So the four of them walked side by side through the flower bed, and in a short while there were only four small figures left among the big trees. The sun and shade swayed on their backs, casting large, swaying, mottled shadows. In the egg-shaped flower bed, the red, blue, and yellow lights stayed on the snail shell for two or three minutes just now. At this moment, the snail seemed to move slightly in the shell, and then struggled to loosen the broken pieces. Climbing up on the mud, along the way, the loose soil turned up one after another and fell down in pieces.The snail seemed to have a definite destination in mind, but in this respect it was different from the thin-waisted, slender-legged, weird-looking caterpillar in front of it. The caterpillar raised its legs high, and at first planned to cross from the snail. Passed through, but then shook the tentacles and hesitated for a while, as if thinking about it, before going back to the opposite direction with the same fast and weird steps as before.The brown cliff faces the gully, and there is a lake with deep green water in the gully. The flat trees are like sharp swords, swinging from root to tip, gray-white round boulders stand in the way, and there are thin and crisp pieces, Big and wrinkled, stuck in the ground—this snail is going to its destination, and there are so many obstacles lying between the flower stalks along the way.The snail came to a dead leaf like a yurt, and before it could decide whether to go around or go straight, there were already shadows shaking in front of the flower bed, and someone was coming.

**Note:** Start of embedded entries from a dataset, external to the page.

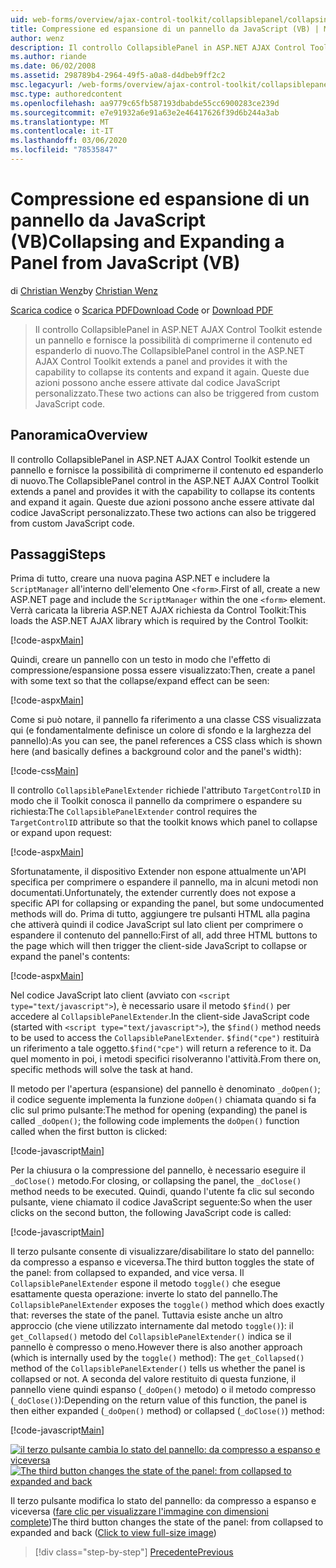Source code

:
 ```yaml
---
uid: web-forms/overview/ajax-control-toolkit/collapsiblepanel/collapsing-and-expanding-a-panel-from-javascript-vb
title: Compressione ed espansione di un pannello da JavaScript (VB) | Microsoft Docs
author: wenz
description: Il controllo CollapsiblePanel in ASP.NET AJAX Control Toolkit estende un pannello e fornisce la funzionalità per comprimere il contenuto ed espanderlo...
ms.author: riande
ms.date: 06/02/2008
ms.assetid: 298789b4-2964-49f5-a0a8-d4dbeb9ff2c2
msc.legacyurl: /web-forms/overview/ajax-control-toolkit/collapsiblepanel/collapsing-and-expanding-a-panel-from-javascript-vb
msc.type: authoredcontent
ms.openlocfilehash: aa9779c65fb587193dbabde55cc6900283ce239d
ms.sourcegitcommit: e7e91932a6e91a63e2e46417626f39d6b244a3ab
ms.translationtype: MT
ms.contentlocale: it-IT
ms.lasthandoff: 03/06/2020
ms.locfileid: "78535847"
---
```

# <a name="collapsing-and-expanding-a-panel-from-javascript-vb"></a><span data-ttu-id="a8a2c-103">Compressione ed espansione di un pannello da JavaScript (VB)</span><span class="sxs-lookup"><span data-stu-id="a8a2c-103">Collapsing and Expanding a Panel from JavaScript (VB)</span></span>

<span data-ttu-id="a8a2c-104">di [Christian Wenz](https://github.com/wenz)</span><span class="sxs-lookup"><span data-stu-id="a8a2c-104">by [Christian Wenz](https://github.com/wenz)</span></span>

<span data-ttu-id="a8a2c-105">[Scarica codice](https://download.microsoft.com/download/8/a/a/8aab3c3e-de6f-463f-805c-5fda567eef6e/CollapsiblePanel1.vb.zip) o [Scarica PDF](https://download.microsoft.com/download/b/6/a/b6ae89ee-df69-4c87-9bfb-ad1eb2b23373/collapsiblepanel1VB.pdf)</span><span class="sxs-lookup"><span data-stu-id="a8a2c-105">[Download Code](https://download.microsoft.com/download/8/a/a/8aab3c3e-de6f-463f-805c-5fda567eef6e/CollapsiblePanel1.vb.zip) or [Download PDF](https://download.microsoft.com/download/b/6/a/b6ae89ee-df69-4c87-9bfb-ad1eb2b23373/collapsiblepanel1VB.pdf)</span></span>

> <span data-ttu-id="a8a2c-106">Il controllo CollapsiblePanel in ASP.NET AJAX Control Toolkit estende un pannello e fornisce la possibilità di comprimerne il contenuto ed espanderlo di nuovo.</span><span class="sxs-lookup"><span data-stu-id="a8a2c-106">The CollapsiblePanel control in the ASP.NET AJAX Control Toolkit extends a panel and provides it with the capability to collapse its contents and expand it again.</span></span> <span data-ttu-id="a8a2c-107">Queste due azioni possono anche essere attivate dal codice JavaScript personalizzato.</span><span class="sxs-lookup"><span data-stu-id="a8a2c-107">These two actions can also be triggered from custom JavaScript code.</span></span>

## <a name="overview"></a><span data-ttu-id="a8a2c-108">Panoramica</span><span class="sxs-lookup"><span data-stu-id="a8a2c-108">Overview</span></span>

<span data-ttu-id="a8a2c-109">Il controllo CollapsiblePanel in ASP.NET AJAX Control Toolkit estende un pannello e fornisce la possibilità di comprimerne il contenuto ed espanderlo di nuovo.</span><span class="sxs-lookup"><span data-stu-id="a8a2c-109">The CollapsiblePanel control in the ASP.NET AJAX Control Toolkit extends a panel and provides it with the capability to collapse its contents and expand it again.</span></span> <span data-ttu-id="a8a2c-110">Queste due azioni possono anche essere attivate dal codice JavaScript personalizzato.</span><span class="sxs-lookup"><span data-stu-id="a8a2c-110">These two actions can also be triggered from custom JavaScript code.</span></span>

## <a name="steps"></a><span data-ttu-id="a8a2c-111">Passaggi</span><span class="sxs-lookup"><span data-stu-id="a8a2c-111">Steps</span></span>

<span data-ttu-id="a8a2c-112">Prima di tutto, creare una nuova pagina ASP.NET e includere la `ScriptManager` all'interno dell'elemento One `<form>`.</span><span class="sxs-lookup"><span data-stu-id="a8a2c-112">First of all, create a new ASP.NET page and include the `ScriptManager` within the one `<form>` element.</span></span> <span data-ttu-id="a8a2c-113">Verrà caricata la libreria ASP.NET AJAX richiesta da Control Toolkit:</span><span class="sxs-lookup"><span data-stu-id="a8a2c-113">This loads the ASP.NET AJAX library which is required by the Control Toolkit:</span></span>

[!code-aspx[Main](collapsing-and-expanding-a-panel-from-javascript-vb/samples/sample1.aspx)]

<span data-ttu-id="a8a2c-114">Quindi, creare un pannello con un testo in modo che l'effetto di compressione/espansione possa essere visualizzato:</span><span class="sxs-lookup"><span data-stu-id="a8a2c-114">Then, create a panel with some text so that the collapse/expand effect can be seen:</span></span>

[!code-aspx[Main](collapsing-and-expanding-a-panel-from-javascript-vb/samples/sample2.aspx)]

<span data-ttu-id="a8a2c-115">Come si può notare, il pannello fa riferimento a una classe CSS visualizzata qui (e fondamentalmente definisce un colore di sfondo e la larghezza del pannello):</span><span class="sxs-lookup"><span data-stu-id="a8a2c-115">As you can see, the panel references a CSS class which is shown here (and basically defines a background color and the panel's width):</span></span>

[!code-css[Main](collapsing-and-expanding-a-panel-from-javascript-vb/samples/sample3.css)]

<span data-ttu-id="a8a2c-116">Il controllo `CollapsiblePanelExtender` richiede l'attributo `TargetControlID` in modo che il Toolkit conosca il pannello da comprimere o espandere su richiesta:</span><span class="sxs-lookup"><span data-stu-id="a8a2c-116">The `CollapsiblePanelExtender` control requires the `TargetControlID` attribute so that the toolkit knows which panel to collapse or expand upon request:</span></span>

[!code-aspx[Main](collapsing-and-expanding-a-panel-from-javascript-vb/samples/sample4.aspx)]

<span data-ttu-id="a8a2c-117">Sfortunatamente, il dispositivo Extender non espone attualmente un'API specifica per comprimere o espandere il pannello, ma in alcuni metodi non documentati.</span><span class="sxs-lookup"><span data-stu-id="a8a2c-117">Unfortunately, the extender currently does not expose a specific API for collapsing or expanding the panel, but some undocumented methods will do.</span></span> <span data-ttu-id="a8a2c-118">Prima di tutto, aggiungere tre pulsanti HTML alla pagina che attiverà quindi il codice JavaScript sul lato client per comprimere o espandere il contenuto del pannello:</span><span class="sxs-lookup"><span data-stu-id="a8a2c-118">First of all, add three HTML buttons to the page which will then trigger the client-side JavaScript to collapse or expand the panel's contents:</span></span>

[!code-aspx[Main](collapsing-and-expanding-a-panel-from-javascript-vb/samples/sample5.aspx)]

<span data-ttu-id="a8a2c-119">Nel codice JavaScript lato client (avviato con `<script type="text/javascript">`), è necessario usare il metodo `$find()` per accedere al `CollapsiblePanelExtender`.</span><span class="sxs-lookup"><span data-stu-id="a8a2c-119">In the client-side JavaScript code (started with `<script type="text/javascript">`), the `$find()` method needs to be used to access the `CollapsiblePanelExtender`.</span></span> <span data-ttu-id="a8a2c-120">`$find("cpe")` restituirà un riferimento a tale oggetto.</span><span class="sxs-lookup"><span data-stu-id="a8a2c-120">`$find("cpe")` will return a reference to it.</span></span> <span data-ttu-id="a8a2c-121">Da quel momento in poi, i metodi specifici risolveranno l'attività.</span><span class="sxs-lookup"><span data-stu-id="a8a2c-121">From there on, specific methods will solve the task at hand.</span></span>

<span data-ttu-id="a8a2c-122">Il metodo per l'apertura (espansione) del pannello è denominato `_doOpen()`; il codice seguente implementa la funzione `doOpen()` chiamata quando si fa clic sul primo pulsante:</span><span class="sxs-lookup"><span data-stu-id="a8a2c-122">The method for opening (expanding) the panel is called `_doOpen()`; the following code implements the `doOpen()` function called when the first button is clicked:</span></span>

[!code-javascript[Main](collapsing-and-expanding-a-panel-from-javascript-vb/samples/sample6.js)]

<span data-ttu-id="a8a2c-123">Per la chiusura o la compressione del pannello, è necessario eseguire il `_doClose()` metodo.</span><span class="sxs-lookup"><span data-stu-id="a8a2c-123">For closing, or collapsing the panel, the `_doClose()` method needs to be executed.</span></span> <span data-ttu-id="a8a2c-124">Quindi, quando l'utente fa clic sul secondo pulsante, viene chiamato il codice JavaScript seguente:</span><span class="sxs-lookup"><span data-stu-id="a8a2c-124">So when the user clicks on the second button, the following JavaScript code is called:</span></span>

[!code-javascript[Main](collapsing-and-expanding-a-panel-from-javascript-vb/samples/sample7.js)]

<span data-ttu-id="a8a2c-125">Il terzo pulsante consente di visualizzare/disabilitare lo stato del pannello: da compresso a espanso e viceversa.</span><span class="sxs-lookup"><span data-stu-id="a8a2c-125">The third button toggles the state of the panel: from collapsed to expanded, and vice versa.</span></span> <span data-ttu-id="a8a2c-126">Il `CollapsiblePanelExtender` espone il metodo `toggle()` che esegue esattamente questa operazione: inverte lo stato del pannello.</span><span class="sxs-lookup"><span data-stu-id="a8a2c-126">The `CollapsiblePanelExtender` exposes the `toggle()` method which does exactly that: reverses the state of the panel.</span></span> <span data-ttu-id="a8a2c-127">Tuttavia esiste anche un altro approccio (che viene utilizzato internamente dal metodo `toggle()`): il `get_Collapsed()` metodo del `CollapsiblePanelExtender()` indica se il pannello è compresso o meno.</span><span class="sxs-lookup"><span data-stu-id="a8a2c-127">However there is also another approach (which is internally used by the `toggle()` method): The `get_Collapsed()` method of the `CollapsiblePanelExtender()` tells us whether the panel is collapsed or not.</span></span> <span data-ttu-id="a8a2c-128">A seconda del valore restituito di questa funzione, il pannello viene quindi espanso (`_doOpen()` metodo) o il metodo compresso (`_doClose()`):</span><span class="sxs-lookup"><span data-stu-id="a8a2c-128">Depending on the return value of this function, the panel is then either expanded (`_doOpen()` method) or collapsed (`_doClose()`) method:</span></span>

[!code-javascript[Main](collapsing-and-expanding-a-panel-from-javascript-vb/samples/sample8.js)]

<span data-ttu-id="a8a2c-129">[![il terzo pulsante cambia lo stato del pannello: da compresso a espanso e viceversa](collapsing-and-expanding-a-panel-from-javascript-vb/_static/image2.png)](collapsing-and-expanding-a-panel-from-javascript-vb/_static/image1.png)</span><span class="sxs-lookup"><span data-stu-id="a8a2c-129">[![The third button changes the state of the panel: from collapsed to expanded and back](collapsing-and-expanding-a-panel-from-javascript-vb/_static/image2.png)](collapsing-and-expanding-a-panel-from-javascript-vb/_static/image1.png)</span></span>

<span data-ttu-id="a8a2c-130">Il terzo pulsante modifica lo stato del pannello: da compresso a espanso e viceversa ([fare clic per visualizzare l'immagine con dimensioni complete](collapsing-and-expanding-a-panel-from-javascript-vb/_static/image3.png))</span><span class="sxs-lookup"><span data-stu-id="a8a2c-130">The third button changes the state of the panel: from collapsed to expanded and back ([Click to view full-size image](collapsing-and-expanding-a-panel-from-javascript-vb/_static/image3.png))</span></span>

> [!div class="step-by-step"]
> [<span data-ttu-id="a8a2c-131">Precedente</span><span class="sxs-lookup"><span data-stu-id="a8a2c-131">Previous</span></span>](collapsing-and-expanding-a-panel-from-javascript-cs.md)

This time, both of them are men.The young one's expression was so calm that it seemed a little abnormal.When the other fellow in the company spoke, he would raise his eyes and stare straight ahead. As soon as the other fellow in the company finished speaking, he would stare at the ground again, and sometimes it took a long time before he spoke. , and sometimes simply keep silent.The other one was older, walked with one foot higher than the other, and swayed violently. His appearance of shaking his hands forward and raising his head abruptly was very similar to that of an impatient cart horse. He got impatient waiting in front of the door, but to him, his actions didn't have any intention or meaning.He talked almost continuously, and when the other party didn't answer, he could smile amusedly and go on talking again, as if the smile meant that the other party had answered.He was talking about souls—the souls of the dead.According to him, the souls of the dead have been telling him their experiences in heaven, all kinds of strange things, and everything.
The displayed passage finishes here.